Is the government looking at areas where maximum reduction is possible were there to be a change in government’s approach towards inducting Army for internal security? For instance, every time the Army was asked to deploy troops for internal security duty, the argument was that central paramilitary forces were neither sufficient in number nor equipped/trained to handle these challenges. Now that augmentation of both Army and central paramilitary forces has been carried on over the past three decades, what compels the government to continue with deployment of forces for internal security? Especially when such deployment for prolonged periods, decades no less, pits the Indian Army against our own people?
If a strong government cannot move away from a policy which saps energy and scarce resources, then no matter what technical solutions are envisaged by 15th FC, these will fall far short of the desired result. One is not even raising the issue of a democratic political resolution, which would remove the need to deploy the Army for military suppression of our own people. A strong government has the potential to move away from the tried, tested and failed approach, provided it can remove its ideological blinkers, and considers Indian people’s best interest. Of course, the jingoists and bigoted who push for the rhetoric of ‘fight to the finish’ and ‘final solution’ have no qualms if more blood is spilled in the name of solution. But that’s not what a wise government ought to push for. Non-military solutions which frees military resources, human and material, is a better course to try out.
Defence expert Ajai Sahni wrote some time back that “(t)errorism and insurgent threats across India have substantially been contained”. And then added that “where a measure of escalation is being registered, it is abundantly clear that this is the result of intentional destabilisation with a view to achieving short-term, partisan political gains, principally as a result of communal polarisation”.
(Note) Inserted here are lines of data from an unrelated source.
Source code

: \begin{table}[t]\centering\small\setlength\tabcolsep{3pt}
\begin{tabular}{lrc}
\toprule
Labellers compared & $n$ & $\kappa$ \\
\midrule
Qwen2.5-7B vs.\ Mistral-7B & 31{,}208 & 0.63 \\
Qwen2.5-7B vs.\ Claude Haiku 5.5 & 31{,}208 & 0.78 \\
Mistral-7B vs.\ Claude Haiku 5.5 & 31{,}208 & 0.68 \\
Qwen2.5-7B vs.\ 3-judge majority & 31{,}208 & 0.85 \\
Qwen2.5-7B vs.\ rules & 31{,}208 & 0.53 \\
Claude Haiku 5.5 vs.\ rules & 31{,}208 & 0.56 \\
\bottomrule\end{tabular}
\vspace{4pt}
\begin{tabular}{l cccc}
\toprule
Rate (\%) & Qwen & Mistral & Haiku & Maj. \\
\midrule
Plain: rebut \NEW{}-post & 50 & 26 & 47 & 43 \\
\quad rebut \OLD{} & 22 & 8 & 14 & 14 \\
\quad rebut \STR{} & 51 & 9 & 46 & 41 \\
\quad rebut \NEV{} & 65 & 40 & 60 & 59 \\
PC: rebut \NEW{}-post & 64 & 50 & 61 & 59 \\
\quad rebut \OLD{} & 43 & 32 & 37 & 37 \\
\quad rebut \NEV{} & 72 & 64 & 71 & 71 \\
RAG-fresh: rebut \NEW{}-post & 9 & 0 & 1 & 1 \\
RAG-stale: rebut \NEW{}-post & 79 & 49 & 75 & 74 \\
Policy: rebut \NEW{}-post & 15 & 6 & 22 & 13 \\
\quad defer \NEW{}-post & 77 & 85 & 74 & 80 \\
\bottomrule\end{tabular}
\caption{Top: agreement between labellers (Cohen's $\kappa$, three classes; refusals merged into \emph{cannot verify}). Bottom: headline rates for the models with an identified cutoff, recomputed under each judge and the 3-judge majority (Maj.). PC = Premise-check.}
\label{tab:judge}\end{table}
To return to 15th FC, it is indeed true that the maximum saving can be effected by gradually withdrawing the Army from internal security. Over a period, the wage salary and pension bill will come down too. It is this that will solve, once for all, the problem that has plagued India’s defence forces that are laden with a bloated force and an ever-increasing pension bill, which end up cornering most of the scarce funds. Thus, a combination of a realistic security assessment with reduction of flab by reducing the internal security footprint of the Army may deliver what two previous finance commissions failed to do. If there is political will, then this is doable, which neither non-lapsable funds nor guaranteed annual growth can deliver.